The American Civil Liberties Union of Hawai‘i, the
Sierra Club, three local
community organizations and one state Land Use Commission member sued Green on Thursday in state Circuit Court on Oahu, alleging that the governor exceeded his legal authority in establishing an ad hoc “working group” to make
alternate regulatory decisions on housing development projects.
The lawsuit also
challenges the authority of the 36-member Build Beyond Barriers Working Group and its manager, Nani Medeiros, whom Green made chief housing officer in his Cabinet in December and became state lead housing officer under the emergency housing proclamation that the governor signed July 17.
Plaintiffs in the case, which was filed by the law firm Earthjustice, also allege that Hawaii’s long-standing shortage of affordable housing is not a disaster or
emergency resulting from natural or human-caused hazards that allow for emergency proclamations under state law.
“Defendant Green consequently exceeded his statutory and constitutional authority when he circumvented the constitutionally mandated legislative process for addressing public policy issues and issued the Proclamation, which purports to suspend democratically adopted laws governing the approval of housing and infrastructure projects and to impose instead an approval process of Defendant Green’s own creation,” the complaint states.
The lawsuit is the second legal challenge to Green’s emergency housing
proclamation.
The first complaint was filed Monday in the state’s 2nd Circuit on Maui by local attorney Lance Collins and three other Hawaii lawyers on behalf of nine people who are contesting the authority of Medeiros and the working group.
“The proclamation usurps all government power into the hands of one unelected former lobbyist,” Tom Coffman, one of the plaintiffs in the Maui case, said in a statement. “It is a direct threat to our democracy.”
In the case filed Thursday, the three community organization plaintiffs are Na ‘Ohana o Lele Housing Committee, E Ola Kakou Hawai‘i and Hawai‘i Advocates for Truly Affordable Housing. The sixth plaintiff is Ku‘ikeokalani Kamakea-
‘Ohelo, the cultural practitioner representative on the Land Use Commission.
State Attorney General Anne Lopez contested the complaints’ validity.
“The Emergency Proclamation on Housing is a
lawful exercise of the Governor’s emergency powers as defined by law, and the emergency rules concerning the Build Beyond Barriers Working Group are valid,” she said in a statement. “The Department of the Attorney General will vigorously defend against these lawsuits in court.”
Green’s emergency housing development rules largely waive or modify parts of several state and county regulatory procedures, including Land Use Commission rules, in an effort to produce more housing at lower prices without significant negative impact.
The working group, whose members include officials in Green’s administration along with representatives of county offices and the private sector, is accepting project applications and can determine by simple majority vote whether a project can use one or more alternate approval procedures governing zoning, environmental review, historic preservation, Hawaiian burial protections and other matters.

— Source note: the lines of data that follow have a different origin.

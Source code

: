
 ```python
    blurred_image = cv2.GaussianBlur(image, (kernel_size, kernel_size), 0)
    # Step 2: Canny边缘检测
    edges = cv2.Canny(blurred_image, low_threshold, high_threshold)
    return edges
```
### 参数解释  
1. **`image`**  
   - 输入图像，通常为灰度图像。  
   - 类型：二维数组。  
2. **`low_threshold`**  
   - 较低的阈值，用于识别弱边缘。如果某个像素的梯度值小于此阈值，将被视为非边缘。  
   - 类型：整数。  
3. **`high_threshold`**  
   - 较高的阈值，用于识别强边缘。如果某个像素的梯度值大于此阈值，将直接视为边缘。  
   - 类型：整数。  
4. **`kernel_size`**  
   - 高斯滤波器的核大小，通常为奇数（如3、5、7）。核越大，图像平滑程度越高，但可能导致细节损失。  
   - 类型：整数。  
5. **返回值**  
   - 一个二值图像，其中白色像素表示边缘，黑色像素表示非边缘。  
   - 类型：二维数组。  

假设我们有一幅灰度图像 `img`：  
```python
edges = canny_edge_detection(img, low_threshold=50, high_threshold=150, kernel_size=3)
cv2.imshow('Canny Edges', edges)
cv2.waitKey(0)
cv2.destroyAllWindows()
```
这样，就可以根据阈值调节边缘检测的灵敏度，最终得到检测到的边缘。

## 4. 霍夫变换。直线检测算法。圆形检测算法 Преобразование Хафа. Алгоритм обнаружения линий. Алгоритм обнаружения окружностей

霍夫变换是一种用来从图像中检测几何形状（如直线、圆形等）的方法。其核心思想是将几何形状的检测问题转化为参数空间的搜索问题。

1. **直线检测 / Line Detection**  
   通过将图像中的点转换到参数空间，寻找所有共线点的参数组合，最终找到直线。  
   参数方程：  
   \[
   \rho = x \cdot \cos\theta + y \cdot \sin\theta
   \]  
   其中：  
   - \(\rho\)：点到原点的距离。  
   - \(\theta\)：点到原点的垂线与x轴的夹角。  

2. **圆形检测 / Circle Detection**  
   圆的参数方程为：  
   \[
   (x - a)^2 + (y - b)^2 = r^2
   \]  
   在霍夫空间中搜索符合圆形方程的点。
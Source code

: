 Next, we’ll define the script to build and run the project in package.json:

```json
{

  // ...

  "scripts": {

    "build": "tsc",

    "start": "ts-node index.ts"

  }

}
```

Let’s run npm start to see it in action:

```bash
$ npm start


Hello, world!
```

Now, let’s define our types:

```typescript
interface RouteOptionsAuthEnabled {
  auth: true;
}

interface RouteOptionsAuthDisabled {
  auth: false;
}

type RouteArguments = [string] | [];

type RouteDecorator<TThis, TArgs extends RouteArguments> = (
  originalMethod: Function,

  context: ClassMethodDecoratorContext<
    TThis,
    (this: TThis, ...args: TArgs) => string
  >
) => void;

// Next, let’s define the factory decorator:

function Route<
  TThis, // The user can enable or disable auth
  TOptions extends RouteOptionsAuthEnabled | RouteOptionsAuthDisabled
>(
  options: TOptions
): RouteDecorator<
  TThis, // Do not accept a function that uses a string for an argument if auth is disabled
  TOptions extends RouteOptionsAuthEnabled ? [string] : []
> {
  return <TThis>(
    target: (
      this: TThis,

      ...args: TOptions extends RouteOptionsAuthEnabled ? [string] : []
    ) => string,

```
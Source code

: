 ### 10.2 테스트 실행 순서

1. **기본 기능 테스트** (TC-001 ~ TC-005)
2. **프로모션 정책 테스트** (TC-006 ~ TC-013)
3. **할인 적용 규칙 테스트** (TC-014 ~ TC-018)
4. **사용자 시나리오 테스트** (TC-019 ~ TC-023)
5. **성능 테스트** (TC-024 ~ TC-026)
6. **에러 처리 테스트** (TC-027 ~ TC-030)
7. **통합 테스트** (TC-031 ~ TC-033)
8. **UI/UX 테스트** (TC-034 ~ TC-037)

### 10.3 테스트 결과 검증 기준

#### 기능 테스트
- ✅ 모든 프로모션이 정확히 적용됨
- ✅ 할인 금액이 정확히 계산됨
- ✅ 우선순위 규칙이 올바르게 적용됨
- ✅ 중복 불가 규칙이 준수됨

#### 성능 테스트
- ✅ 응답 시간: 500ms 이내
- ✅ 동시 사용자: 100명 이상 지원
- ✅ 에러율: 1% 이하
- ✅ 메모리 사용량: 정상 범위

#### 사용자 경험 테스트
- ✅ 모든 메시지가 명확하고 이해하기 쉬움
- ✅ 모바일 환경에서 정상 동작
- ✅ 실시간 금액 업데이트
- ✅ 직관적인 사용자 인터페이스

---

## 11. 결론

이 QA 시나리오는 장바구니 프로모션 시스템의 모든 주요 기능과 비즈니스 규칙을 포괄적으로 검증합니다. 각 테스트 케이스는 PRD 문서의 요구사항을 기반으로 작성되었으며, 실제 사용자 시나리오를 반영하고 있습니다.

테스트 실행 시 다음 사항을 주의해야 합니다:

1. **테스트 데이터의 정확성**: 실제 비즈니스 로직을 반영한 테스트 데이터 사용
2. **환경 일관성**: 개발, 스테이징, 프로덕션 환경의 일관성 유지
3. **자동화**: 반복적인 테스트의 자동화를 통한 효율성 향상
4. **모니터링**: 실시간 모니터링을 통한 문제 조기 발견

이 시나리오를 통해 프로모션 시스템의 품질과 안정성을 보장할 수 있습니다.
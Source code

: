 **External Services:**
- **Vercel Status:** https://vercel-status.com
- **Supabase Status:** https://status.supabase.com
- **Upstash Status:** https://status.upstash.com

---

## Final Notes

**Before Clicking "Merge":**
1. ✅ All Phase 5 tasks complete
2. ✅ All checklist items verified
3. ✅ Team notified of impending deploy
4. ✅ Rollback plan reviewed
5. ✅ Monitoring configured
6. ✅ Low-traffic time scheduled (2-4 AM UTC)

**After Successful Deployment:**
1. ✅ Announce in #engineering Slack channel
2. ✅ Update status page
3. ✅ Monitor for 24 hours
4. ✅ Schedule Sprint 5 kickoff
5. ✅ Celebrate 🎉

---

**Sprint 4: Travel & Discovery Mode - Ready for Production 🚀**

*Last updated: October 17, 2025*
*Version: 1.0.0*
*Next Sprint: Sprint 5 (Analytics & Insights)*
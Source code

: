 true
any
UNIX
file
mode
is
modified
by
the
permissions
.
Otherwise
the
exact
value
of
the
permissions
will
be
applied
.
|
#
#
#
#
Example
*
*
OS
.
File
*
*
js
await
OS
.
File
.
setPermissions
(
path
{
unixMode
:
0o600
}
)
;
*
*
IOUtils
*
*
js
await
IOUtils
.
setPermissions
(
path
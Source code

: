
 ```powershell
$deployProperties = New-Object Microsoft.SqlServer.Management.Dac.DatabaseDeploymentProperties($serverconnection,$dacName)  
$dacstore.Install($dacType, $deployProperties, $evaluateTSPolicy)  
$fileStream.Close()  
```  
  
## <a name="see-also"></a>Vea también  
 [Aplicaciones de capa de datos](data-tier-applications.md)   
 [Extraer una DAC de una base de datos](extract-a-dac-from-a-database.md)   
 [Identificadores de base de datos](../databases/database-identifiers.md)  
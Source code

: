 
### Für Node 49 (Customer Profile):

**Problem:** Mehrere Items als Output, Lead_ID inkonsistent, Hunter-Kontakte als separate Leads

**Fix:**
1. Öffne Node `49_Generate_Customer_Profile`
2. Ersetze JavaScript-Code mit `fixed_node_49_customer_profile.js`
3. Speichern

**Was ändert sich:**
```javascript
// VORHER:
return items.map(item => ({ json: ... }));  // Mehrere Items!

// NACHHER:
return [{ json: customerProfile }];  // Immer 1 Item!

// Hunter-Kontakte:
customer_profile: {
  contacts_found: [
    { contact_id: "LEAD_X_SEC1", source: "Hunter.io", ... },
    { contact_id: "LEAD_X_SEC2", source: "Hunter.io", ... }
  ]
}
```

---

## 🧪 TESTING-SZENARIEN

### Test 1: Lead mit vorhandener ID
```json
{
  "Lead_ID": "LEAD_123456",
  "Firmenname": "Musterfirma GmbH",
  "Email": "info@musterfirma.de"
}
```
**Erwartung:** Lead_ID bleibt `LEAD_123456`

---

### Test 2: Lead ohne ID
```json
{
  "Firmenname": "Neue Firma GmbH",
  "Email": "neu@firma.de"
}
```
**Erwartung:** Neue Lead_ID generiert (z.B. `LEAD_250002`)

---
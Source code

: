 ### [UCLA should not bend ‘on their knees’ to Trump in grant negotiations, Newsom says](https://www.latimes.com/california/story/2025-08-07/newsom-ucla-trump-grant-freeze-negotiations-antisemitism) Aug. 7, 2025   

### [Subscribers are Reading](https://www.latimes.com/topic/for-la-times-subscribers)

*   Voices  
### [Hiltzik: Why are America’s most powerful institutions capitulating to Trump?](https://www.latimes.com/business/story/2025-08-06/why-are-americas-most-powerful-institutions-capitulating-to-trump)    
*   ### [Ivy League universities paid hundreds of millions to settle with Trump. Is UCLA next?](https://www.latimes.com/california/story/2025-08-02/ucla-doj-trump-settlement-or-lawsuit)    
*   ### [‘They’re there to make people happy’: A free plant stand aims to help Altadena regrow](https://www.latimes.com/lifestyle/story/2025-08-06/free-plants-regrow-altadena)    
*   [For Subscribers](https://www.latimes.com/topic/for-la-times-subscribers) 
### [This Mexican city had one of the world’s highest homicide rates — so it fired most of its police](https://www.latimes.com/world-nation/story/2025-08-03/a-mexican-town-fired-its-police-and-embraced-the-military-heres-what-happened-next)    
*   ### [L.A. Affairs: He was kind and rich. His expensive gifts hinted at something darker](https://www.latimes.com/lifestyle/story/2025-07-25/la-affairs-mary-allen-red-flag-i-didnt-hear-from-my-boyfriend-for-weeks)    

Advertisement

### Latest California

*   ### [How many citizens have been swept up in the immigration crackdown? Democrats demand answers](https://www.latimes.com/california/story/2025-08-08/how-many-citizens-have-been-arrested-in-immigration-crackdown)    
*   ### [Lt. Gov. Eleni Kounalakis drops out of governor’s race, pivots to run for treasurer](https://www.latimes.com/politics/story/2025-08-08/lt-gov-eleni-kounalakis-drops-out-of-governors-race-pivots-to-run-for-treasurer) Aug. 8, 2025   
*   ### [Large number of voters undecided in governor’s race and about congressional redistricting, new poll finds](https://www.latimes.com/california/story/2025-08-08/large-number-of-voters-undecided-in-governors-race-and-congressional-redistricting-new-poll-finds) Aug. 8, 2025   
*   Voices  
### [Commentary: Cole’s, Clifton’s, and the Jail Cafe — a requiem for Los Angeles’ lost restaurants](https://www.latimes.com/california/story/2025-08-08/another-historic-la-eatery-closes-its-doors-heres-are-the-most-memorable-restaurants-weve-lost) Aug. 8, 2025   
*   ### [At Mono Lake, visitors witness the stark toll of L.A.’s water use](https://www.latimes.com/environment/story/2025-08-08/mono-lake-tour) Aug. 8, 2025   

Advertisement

For projects initiated by the state or counties, Medeiros can allow such projects to use the alternate regulations instead of the panel and make some but not all approval decisions.
Green aims to provide “measured flexibility” to produce 50,000 new homes in five years, with most being affordable to low- and
moderate-income
households.
In announcing the emergency proclamation, Green and Medeiros said Hawaii has the highest housing costs in the nation in part because it has the highest level of regulation, which adds $233,000 to $335,000 to the cost of a home.
Leonard “Junya” Nakoa, another plaintiff in the Maui case, said in a statement, “Protections put in place for our iwi kupuna (bones of ancestors) over the last 30 years is not a reason why Hawaii has had a shortage of affordable housing for the last hundred.”
The lawsuit filed Thursday contends that the emergency housing proclamation strips away “vital checks and balances on government decision-making” but doesn’t require that any affordable housing actually be built or guarantee that any affordable housing produced will remain affordable for the working people of Hawaii.
At the panel’s first working meeting Tuesday, six applications from two state agencies were presented, but five were withdrawn during the meeting and the sixth is to be decided by Medeiros.
The application to be
decided by Medeiros would allow the Hawaii Public Housing Authority to sidestep hiring and procurement regulations so it can fill some of its roughly 80 vacant positions and more quickly fix up more than 300 vacant public housing units and process paperwork for tenant applicants.
The panel’s next meeting is scheduled for Sept. 26.